In asking his questions, Quayle revealed a confrontational attitude. His was the robust, conservative voice of American foreign policy. I sensed that he had limited knowledge but was determined to improve it. I also felt that he had suffered a good deal from criticism for his lack of understanding of foreign affairs, and now desperately wanted someone to back up his own ideas. When we finished, he said, ‘Well, good! That entirely confirms what I thought’ — but I said something to warn him that he should not think he knew it all.
When I visited the States again a year later, he asked to see me once more: a different office, a different photographer, and Quayle a different man, tired, worried and already ground down by the burdens of office. This time he had detailed someone to prepare questions for him to ask me, but he did not want me to know this, and had tried to memorize them. From his expression I could see that all the time he was trying to read his mental list of questions, and not listening to what I said but relying on the note-taker and on being able to read a cleaned-up version of my replies later.
Every visit that I made to America was rewarding. In one year I made three trips, then two in each of the next two years, and three more later — ten visits in all. Always I travelled as a guest of the CIA, who would inform fellow agencies such as the FBI, Naval Intelligence, the State Department and others of my impending arrival, so that they could book some of my time if they wanted it. These trips were organized in a clandestine manner: hotel rooms were booked in other names and nobody was supposed to know who I was. But gradually, as my name and presence became more familiar — and particularly after publication of my book KGB: The Inside Story — standards were allowed to slip. Instead of being debriefed in five-star hotels, I simply moved from one office to another in the main building of the CIA, surviving on sandwiches and disgusting coffee from machines. ‘What’s happened?’ I once asked in mock-complaint. ‘You used to fly me first class and keep me in luxury. Now I go club class and work on concrete staircases.’ Their explanation was that, with the appearance of the book, I was no longer a secret person and there was no need for me to remain in hiding.
The CIA headquarters at Langley, Virginia, about half an hour out of Washington, struck me as a fascinating place. During the day there were always dozens of people standing on the steps outside, drawing desperately on cigarettes, as no smoking was allowed inside the building. Every lavatory cubicle was equipped for people in wheelchairs, with a door that opened automatically at the touch of a button: few people in wheelchairs worked there, but some government regulation demanded that they be universally provided for.
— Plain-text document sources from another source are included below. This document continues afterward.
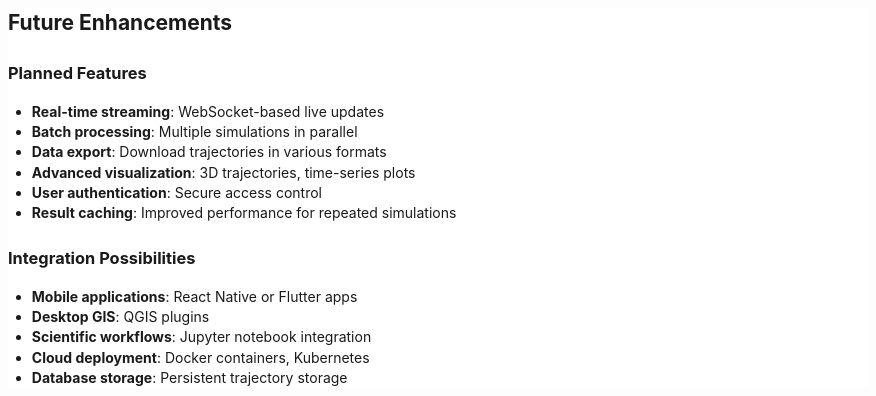 ## Future Enhancements

### Planned Features
- **Real-time streaming**: WebSocket-based live updates
- **Batch processing**: Multiple simulations in parallel
- **Data export**: Download trajectories in various formats
- **Advanced visualization**: 3D trajectories, time-series plots
- **User authentication**: Secure access control
- **Result caching**: Improved performance for repeated simulations

### Integration Possibilities
- **Mobile applications**: React Native or Flutter apps
- **Desktop GIS**: QGIS plugins
- **Scientific workflows**: Jupyter notebook integration
- **Cloud deployment**: Docker containers, Kubernetes
- **Database storage**: Persistent trajectory storage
I liked almost all the people I met in the CIA. The overall intellectual standard struck me as lower than in the British service — for the British, needing fewer people, can afford to recruit only those with really good brains. In the CIA some were very good indeed, some less so, but almost all were generous, kind and cordial, with their hearts in the right place. Yet I also found the Americans more critical about their superiors, and more inclined to gossip about them: there seemed to be much more irritation with authority than in Britain, where the easy, unconfrontational attitude to leadership made relationships easier. Such prejudices as the Americans had were the result of ignorance rather than propaganda, and they had a positively Teutonic respect for rules and regulations. People kept asking, ‘What is the KGB instruction for such-and-such a situation?’ and I would say, ‘Now, look, there are endless rules and regulations in Soviet Communist life. But what the intelligence service needs above all is vision, imagination and spontaneity. It follows that there can’t be rules for every situation. People play things by ear, and rely on traditional solutions, not all of which are on paper. And when definite instructions exist, they are generally ignored.’
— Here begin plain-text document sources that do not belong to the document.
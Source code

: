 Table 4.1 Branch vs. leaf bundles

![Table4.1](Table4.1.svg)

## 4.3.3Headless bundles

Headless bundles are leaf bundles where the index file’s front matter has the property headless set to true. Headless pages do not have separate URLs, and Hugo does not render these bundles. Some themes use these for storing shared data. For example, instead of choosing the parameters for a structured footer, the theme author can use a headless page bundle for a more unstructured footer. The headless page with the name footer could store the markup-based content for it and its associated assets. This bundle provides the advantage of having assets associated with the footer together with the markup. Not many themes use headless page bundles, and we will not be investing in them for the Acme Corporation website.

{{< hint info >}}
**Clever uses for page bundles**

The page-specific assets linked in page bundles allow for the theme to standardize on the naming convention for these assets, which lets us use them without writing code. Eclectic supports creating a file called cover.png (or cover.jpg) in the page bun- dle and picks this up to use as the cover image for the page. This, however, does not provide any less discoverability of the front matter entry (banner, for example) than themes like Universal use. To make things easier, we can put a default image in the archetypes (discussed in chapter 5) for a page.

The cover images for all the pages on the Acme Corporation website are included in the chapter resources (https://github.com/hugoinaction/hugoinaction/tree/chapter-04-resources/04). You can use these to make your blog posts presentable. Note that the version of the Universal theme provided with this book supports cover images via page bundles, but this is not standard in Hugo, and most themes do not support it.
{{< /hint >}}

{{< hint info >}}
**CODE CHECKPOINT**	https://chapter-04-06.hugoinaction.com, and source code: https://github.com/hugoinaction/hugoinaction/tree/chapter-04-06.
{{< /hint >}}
That used to surprise them. Yet often they showed a high degree of brilliance, as in a two-hour session on illegals. In a large room, a number of people sat in a semicircle, and officers responsible for that side showed immense knowledge of their subject, remembering names and personalities of individuals, who had done what, and when. In this field, at least, the CIA’s professionalism was striking.
One senior intelligence officer with responsibility for Soviet affairs cast doubt on all my information about Operation RYAN. His theory was that the whole thing had been no more than a deception exercise by the Soviet leadership: certainly he had tested and studied every aspect of RYAN most cleverly, and I was impressed by his thoroughness and knowledge. In the end he came to believe in the reality of the Soviet leaders’ paranoia, but he remained sceptical about some aspects. He claimed, for instance, that in the Able Archer exercise, and the reaction to it, the levels of preparedness were not what one would expect before a real nuclear attack: he said that when Americans observed the actions of Soviet troops inside Russia, and checked signal intensities, there was no hard evidence of anything extraordinary.
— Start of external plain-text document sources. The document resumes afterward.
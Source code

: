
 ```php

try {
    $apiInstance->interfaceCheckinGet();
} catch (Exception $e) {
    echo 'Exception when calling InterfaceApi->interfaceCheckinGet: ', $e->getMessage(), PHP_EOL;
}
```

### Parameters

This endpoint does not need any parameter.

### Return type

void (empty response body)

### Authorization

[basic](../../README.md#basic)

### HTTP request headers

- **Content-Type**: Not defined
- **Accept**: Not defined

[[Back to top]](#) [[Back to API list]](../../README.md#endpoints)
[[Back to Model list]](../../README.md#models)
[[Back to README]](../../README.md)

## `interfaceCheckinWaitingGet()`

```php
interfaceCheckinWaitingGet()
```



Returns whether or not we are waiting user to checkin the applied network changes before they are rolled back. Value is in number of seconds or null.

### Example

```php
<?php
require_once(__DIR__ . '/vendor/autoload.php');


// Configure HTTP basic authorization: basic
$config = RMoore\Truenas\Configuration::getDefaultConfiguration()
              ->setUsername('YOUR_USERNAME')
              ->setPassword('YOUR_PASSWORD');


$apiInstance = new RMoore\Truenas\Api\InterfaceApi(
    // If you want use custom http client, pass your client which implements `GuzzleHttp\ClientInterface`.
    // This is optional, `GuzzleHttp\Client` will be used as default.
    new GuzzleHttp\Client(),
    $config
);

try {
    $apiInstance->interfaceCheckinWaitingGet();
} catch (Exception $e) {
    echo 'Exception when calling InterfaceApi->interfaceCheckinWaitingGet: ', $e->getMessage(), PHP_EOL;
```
That made me explain how I had understood RYAN. It was not so much that the Soviet authorities were expecting a nuclear attack at any moment. Rather, they were trying to create a system which would be able to react instantaneously to any future attack — to have their system in place. I explained that Moscow had become worried by the Star Wars initiative: if the whole of the United States was shielded by an umbrella proof against intercontinental missiles, might not the American nation become so overconfident and aggressive as to resort to a sudden assault?
Sometimes, in an attempt to liven up my lectures, I told the odd joke — but it was not always successful. One day, for instance, I brought out the one about the American sent to Russia as an illegal. He has been thoroughly trained and prepared, his identity documents are faultless, he speaks fluent Russian, he dresses like a Russian, crosses the border without difficulty and tries to settle down. His work, however, is not a success, and one day, drinking with his friend Vanya, he complains about his fate. ‘Vanya,’ he says, ‘what’s wrong with me? Don’t I speak Russian perfectly?’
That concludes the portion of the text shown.